Saturday, February 28, 2015

Adventures in Ultrasound

Ultrasound has always been a bit of a black box for me. Aside from a handful of radiology lectures in preclerkship, our exposure has been limited to periodic opportunities during clerkship rotations. Given the increasing use of ultrasound for various applications at the bedside, these skills will be important to have in the future. 

This past Thursday we had the opportunity to spend and hour with Dr. Cavalcanti in the simulation lab at Toronto Western learning how to use the ultrasound maching, utilize ultrasound guidance for paracentesis, and identify anatomical structures in the abdomen.


We started with how to use the machine itself, a simple place to start, but something that I had not been taught explicitly yet. We learned how to change probes, change the type of exam, and modify the depth and gain. We then moved on to using the machine to detect pockets of fluid in a model of an ascitic abdomen. I have seen ultrasound used to do this on a real patient, and the model offered a better than expected simulation of the abdomen.  We then used a fairly advanced ultrasound simulation model to identify fluid in Morrison’s pouch and in the splenorenal recess.  The simulation was able to render both the ultrasound image and a 3-D animated image of the anatomy in real time, which is a fantastic way to teach trainees about how to visualize the structures they’re seeing on the ultrasound machine.  Clinical teaching about ascites was interspersed throughout the session.

I did a PubMed search about ultrasound teaching and simulation after the session and came across an interesting tidbit in a recent article. Coincidentally, a study was recently published in Medical Education that examined whether training in pairs was non-inferior to training an individual.  In “The effect of dyad versus individual simulation-based ultrasound training on skills transfer” thirty learners were randomized to receive training on transvaginal ultrasound simulators either individually or taking turns in pairs.  Participants were final year medical students completed a pre-test, training, and post-test. They were then evaluated performing an ultrasound examination of the uterus, lateral pelvic wall, and pouch of Douglas.  In the end the results showed that training in pairs was non-inferior to training as an individual, which could make training in the future more time-efficient and cheaper. On an individual level, I didn't feel that taking turns with my colleague during the training session we had on Thursday had any tangible drawback- it was a great session using fantastic technology. 

-SR


Thursday, February 26, 2015

Tea Steeping vs. iDocs- A Learner’s Perspective


After a discussion about competency-based programs, I took the opportunity to read “A tea-steeping or i-Doc model for medical education” by Dr. Brian Hodges (http://www.ncbi.nlm.nih.gov/pubmed/20736582). The article explores two different paradigms in medical education, and how they could be reconciled and applied to current needs to medical education.

 The first example that Dr. Hodges discusses is the traditional “tea steeping” model that is fairly familiar to those of us currently in medical school. The “tea steeping” model is the predominant one currently, and refers to the fixed duration of medical training (three or four years), after which it is assumed that a learner will become a competent practitioner.  In other words the tea is the student, and the hot water is the school. This model is firmly entrenched, and a complete departure from it would be quite difficult. Changes have been made to it over time, such as modifying the curriculum, admissions requirements, or lengthening the time of training. 

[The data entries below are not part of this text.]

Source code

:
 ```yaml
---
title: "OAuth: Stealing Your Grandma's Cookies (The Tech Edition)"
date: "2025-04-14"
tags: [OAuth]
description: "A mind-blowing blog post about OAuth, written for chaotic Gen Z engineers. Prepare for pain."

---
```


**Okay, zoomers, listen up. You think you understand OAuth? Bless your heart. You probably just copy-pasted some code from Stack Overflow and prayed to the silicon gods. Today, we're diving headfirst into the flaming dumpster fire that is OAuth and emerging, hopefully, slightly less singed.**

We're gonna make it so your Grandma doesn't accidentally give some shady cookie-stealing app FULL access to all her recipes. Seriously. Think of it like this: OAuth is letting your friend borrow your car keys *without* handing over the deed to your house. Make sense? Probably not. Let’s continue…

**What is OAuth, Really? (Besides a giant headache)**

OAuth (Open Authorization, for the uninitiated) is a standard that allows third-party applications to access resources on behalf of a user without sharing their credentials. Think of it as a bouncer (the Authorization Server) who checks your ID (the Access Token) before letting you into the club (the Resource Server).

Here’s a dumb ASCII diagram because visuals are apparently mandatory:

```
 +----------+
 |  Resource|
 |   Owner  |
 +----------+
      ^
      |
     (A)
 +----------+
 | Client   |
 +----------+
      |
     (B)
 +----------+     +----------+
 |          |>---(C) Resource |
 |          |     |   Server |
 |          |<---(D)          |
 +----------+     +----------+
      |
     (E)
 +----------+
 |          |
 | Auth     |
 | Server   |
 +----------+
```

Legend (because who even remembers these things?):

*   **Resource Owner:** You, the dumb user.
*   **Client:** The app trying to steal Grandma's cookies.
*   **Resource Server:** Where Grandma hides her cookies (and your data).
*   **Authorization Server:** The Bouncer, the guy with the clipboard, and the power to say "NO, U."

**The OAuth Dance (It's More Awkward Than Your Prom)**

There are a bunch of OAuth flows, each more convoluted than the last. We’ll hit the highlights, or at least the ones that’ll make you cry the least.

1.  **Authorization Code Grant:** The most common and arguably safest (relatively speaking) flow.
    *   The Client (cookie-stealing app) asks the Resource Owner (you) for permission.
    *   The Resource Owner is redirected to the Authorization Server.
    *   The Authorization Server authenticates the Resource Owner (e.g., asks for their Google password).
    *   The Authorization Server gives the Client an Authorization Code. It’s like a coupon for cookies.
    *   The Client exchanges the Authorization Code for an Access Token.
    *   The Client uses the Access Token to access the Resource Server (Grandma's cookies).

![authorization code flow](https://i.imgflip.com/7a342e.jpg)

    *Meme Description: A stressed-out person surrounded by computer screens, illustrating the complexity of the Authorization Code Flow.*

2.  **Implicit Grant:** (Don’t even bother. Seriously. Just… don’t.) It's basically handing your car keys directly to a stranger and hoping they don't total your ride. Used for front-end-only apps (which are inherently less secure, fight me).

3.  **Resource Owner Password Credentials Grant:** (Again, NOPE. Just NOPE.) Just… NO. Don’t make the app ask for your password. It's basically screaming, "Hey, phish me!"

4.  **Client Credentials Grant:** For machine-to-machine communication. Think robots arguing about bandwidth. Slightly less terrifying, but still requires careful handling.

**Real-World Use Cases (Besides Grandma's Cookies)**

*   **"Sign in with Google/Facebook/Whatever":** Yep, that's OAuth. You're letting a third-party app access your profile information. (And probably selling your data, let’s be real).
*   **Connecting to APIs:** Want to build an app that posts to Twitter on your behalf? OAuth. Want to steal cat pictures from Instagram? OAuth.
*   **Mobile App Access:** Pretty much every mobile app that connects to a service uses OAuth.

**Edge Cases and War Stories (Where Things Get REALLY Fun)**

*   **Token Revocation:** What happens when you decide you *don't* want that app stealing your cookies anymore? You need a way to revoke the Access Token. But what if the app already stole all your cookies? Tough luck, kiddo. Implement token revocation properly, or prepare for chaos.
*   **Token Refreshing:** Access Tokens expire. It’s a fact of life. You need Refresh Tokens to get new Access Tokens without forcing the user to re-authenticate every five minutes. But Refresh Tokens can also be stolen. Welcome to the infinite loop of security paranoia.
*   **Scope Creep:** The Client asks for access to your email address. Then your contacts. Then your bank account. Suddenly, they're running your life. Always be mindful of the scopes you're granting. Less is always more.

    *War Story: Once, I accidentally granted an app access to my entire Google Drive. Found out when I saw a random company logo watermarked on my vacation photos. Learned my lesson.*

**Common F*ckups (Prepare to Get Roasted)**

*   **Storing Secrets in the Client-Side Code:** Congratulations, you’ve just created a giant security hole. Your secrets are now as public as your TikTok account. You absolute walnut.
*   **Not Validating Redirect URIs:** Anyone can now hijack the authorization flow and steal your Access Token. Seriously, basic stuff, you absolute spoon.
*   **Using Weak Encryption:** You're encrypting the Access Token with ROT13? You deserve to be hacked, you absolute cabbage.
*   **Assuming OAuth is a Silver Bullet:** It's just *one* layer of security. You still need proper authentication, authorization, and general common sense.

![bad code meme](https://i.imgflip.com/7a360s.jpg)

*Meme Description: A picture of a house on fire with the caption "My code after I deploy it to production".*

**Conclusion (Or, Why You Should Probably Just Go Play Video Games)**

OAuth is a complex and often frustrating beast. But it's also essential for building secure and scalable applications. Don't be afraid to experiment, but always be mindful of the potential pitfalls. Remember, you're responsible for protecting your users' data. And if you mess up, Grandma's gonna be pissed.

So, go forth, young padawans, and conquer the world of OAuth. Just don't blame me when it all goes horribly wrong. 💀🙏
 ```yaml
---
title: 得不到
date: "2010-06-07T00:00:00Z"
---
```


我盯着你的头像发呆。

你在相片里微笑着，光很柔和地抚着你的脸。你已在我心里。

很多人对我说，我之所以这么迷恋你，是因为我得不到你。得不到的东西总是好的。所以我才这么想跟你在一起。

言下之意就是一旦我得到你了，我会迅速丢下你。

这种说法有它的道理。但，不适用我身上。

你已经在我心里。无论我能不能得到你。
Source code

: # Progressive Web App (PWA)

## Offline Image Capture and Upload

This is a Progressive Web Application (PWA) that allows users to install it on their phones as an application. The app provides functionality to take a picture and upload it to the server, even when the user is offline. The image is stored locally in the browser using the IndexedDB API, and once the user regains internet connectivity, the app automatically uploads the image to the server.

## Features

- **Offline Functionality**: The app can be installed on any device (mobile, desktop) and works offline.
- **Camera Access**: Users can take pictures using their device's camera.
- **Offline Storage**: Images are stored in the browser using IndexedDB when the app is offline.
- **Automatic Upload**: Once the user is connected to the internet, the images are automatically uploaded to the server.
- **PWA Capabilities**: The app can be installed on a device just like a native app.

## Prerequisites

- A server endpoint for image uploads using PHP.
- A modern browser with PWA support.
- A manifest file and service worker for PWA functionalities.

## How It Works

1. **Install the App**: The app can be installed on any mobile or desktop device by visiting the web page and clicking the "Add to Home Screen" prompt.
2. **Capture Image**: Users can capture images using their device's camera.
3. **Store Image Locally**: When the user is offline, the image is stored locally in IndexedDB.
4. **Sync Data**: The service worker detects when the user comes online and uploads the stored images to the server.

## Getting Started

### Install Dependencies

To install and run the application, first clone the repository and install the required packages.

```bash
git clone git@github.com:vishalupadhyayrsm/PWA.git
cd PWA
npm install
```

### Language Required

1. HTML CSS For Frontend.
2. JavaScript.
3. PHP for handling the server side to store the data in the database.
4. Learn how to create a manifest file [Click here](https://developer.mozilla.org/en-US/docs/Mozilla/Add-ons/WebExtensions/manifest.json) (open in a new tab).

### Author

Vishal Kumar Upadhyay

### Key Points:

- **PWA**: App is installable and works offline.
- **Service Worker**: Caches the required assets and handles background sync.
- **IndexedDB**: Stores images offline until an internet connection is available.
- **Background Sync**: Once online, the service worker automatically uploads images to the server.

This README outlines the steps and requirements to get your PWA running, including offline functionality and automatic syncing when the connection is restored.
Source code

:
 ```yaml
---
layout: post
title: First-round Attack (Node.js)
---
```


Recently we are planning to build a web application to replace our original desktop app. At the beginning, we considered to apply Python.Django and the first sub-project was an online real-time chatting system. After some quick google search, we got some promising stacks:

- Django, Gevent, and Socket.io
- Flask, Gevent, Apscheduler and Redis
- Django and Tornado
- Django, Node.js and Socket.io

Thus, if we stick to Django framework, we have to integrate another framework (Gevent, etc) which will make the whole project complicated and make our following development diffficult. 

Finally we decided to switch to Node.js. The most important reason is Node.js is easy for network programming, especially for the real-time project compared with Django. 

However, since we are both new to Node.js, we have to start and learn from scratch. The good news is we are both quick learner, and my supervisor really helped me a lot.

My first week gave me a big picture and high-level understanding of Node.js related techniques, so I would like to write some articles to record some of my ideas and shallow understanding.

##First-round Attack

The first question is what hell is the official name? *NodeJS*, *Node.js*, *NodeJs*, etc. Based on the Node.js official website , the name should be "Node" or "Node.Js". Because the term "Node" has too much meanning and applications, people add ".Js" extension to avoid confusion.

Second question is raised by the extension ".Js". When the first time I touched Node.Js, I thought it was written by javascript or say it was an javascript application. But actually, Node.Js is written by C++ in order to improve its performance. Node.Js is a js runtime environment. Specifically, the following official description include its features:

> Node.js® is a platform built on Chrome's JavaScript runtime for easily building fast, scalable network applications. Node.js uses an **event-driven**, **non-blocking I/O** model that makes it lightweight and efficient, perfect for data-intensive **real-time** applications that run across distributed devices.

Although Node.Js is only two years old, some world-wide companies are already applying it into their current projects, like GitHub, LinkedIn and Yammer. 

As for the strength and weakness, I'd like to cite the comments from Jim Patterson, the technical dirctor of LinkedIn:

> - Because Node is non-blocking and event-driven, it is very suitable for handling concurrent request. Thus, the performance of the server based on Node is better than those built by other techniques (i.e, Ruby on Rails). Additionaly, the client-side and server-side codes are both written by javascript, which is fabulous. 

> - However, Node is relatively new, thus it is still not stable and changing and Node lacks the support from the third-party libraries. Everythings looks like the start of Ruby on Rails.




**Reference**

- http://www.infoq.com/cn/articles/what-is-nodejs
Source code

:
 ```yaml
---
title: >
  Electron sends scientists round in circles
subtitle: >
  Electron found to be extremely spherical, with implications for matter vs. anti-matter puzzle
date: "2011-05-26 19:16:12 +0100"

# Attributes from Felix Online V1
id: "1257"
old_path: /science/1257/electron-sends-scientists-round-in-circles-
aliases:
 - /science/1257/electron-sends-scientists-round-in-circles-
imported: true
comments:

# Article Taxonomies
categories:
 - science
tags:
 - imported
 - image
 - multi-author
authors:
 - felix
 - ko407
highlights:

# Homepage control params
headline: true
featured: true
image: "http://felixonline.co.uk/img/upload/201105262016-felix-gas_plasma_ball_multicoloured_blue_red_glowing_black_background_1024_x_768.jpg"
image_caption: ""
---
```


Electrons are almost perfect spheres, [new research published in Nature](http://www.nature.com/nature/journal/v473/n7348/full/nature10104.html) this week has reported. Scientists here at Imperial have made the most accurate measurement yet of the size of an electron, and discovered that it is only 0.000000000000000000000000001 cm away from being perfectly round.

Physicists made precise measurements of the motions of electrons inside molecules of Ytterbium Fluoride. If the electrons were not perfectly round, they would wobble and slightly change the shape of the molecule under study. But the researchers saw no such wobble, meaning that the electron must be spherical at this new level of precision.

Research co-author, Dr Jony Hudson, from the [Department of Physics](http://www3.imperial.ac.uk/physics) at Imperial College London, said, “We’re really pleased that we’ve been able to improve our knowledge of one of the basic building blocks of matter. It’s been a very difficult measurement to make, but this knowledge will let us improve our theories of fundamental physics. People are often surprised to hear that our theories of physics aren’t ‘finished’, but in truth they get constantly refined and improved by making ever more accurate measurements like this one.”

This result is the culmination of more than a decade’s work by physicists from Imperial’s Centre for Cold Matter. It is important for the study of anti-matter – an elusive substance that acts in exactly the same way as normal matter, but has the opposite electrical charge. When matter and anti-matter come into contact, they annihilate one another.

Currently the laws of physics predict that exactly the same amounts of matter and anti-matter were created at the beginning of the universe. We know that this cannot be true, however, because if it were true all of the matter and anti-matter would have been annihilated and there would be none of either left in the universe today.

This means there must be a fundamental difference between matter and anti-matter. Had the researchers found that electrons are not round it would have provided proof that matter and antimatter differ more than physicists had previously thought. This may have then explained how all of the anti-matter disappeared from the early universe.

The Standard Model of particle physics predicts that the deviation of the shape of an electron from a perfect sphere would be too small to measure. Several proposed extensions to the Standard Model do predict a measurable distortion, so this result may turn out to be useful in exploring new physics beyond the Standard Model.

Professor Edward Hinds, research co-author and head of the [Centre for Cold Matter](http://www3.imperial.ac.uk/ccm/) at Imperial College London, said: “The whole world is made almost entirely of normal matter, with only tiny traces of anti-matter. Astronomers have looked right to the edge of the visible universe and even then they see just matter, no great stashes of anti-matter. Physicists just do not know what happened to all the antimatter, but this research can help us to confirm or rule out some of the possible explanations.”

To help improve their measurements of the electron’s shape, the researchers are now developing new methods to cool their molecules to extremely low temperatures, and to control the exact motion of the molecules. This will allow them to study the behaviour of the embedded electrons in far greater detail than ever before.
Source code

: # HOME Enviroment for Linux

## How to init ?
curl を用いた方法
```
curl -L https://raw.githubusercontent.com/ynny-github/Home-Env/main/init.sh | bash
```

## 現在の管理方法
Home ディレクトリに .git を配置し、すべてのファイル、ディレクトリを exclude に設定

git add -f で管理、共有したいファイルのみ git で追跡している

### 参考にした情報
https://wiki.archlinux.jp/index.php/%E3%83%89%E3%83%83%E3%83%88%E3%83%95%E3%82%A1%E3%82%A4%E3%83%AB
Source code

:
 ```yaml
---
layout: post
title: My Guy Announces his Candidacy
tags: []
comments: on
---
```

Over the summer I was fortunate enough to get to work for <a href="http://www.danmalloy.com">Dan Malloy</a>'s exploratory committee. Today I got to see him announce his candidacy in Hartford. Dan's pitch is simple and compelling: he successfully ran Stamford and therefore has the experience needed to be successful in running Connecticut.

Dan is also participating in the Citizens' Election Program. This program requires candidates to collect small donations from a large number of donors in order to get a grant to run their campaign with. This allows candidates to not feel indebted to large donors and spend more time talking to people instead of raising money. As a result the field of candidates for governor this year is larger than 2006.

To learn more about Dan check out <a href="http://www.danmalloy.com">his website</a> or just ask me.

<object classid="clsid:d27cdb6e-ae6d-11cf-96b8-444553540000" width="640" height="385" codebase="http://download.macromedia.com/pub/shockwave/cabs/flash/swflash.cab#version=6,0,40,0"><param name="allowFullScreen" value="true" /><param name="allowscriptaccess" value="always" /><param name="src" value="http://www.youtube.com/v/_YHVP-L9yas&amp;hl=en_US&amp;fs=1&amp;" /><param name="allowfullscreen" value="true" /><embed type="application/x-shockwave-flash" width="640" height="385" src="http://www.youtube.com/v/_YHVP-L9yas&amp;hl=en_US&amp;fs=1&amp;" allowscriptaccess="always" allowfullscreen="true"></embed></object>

Issues with the “tea steeping” model include issues with evaluation of trainee performance (often at the end of rotations or courses rather than continuous assessments) and a disconnect between the basic sciences and clinical training. However, at the same time Dr. Hodges states that model may be better for developing habits of mind such as cognitive flexibility and tolerance of ambiguity.

The second model of competence development that Dr. Hodges describes is an outcomes-based one. He describes it as the “iDoc” model, drawing parallels between manufacturing iPods and manufacturing trainees that have a certain set of competencies (in fact he describes how some of the language surrounding outcomes based training reflects that used in manufacturing).  In this model, students progress when they demonstrate competency in certain areas. For example, the orthopedic surgery residency program at the University of Toronto ensures that residents gain mastery of skills in modules such as basic fractures, complex trauma, and pediatric orthopedics. While this model could make training programs more efficient, the logistical issues (organizing rotations, preceptors, and dealing with variable length of training) would likely preclude full implementation.

As a medical student (for a few more months) I generally agree with the benefits and drawbacks of each model. There are times when I reflect on how much time is left until July 1st and begin to feel somewhat worried about skills I have not mastered or presentations I have not yet seen. As a future resident, I would feel reassured to be in a program where I have to demonstrate clear competency in certain important domains before being considered “fully trained”. However at the same time, I wonder if my mastery of skills would suffer with time after completing the “module” in which it was taught. I can appreciate that the logistics would be difficult to manage, and the variable length of training would make it difficult to plan my career around.  In terms of the “tea-steeping” model, I have appreciated the fact that I was immersed in a four-year journey of learning. I was able to take this time to develop new ways of thinking and approaching problems, and didn’t feel pressured to take on the next module so I could move forward. 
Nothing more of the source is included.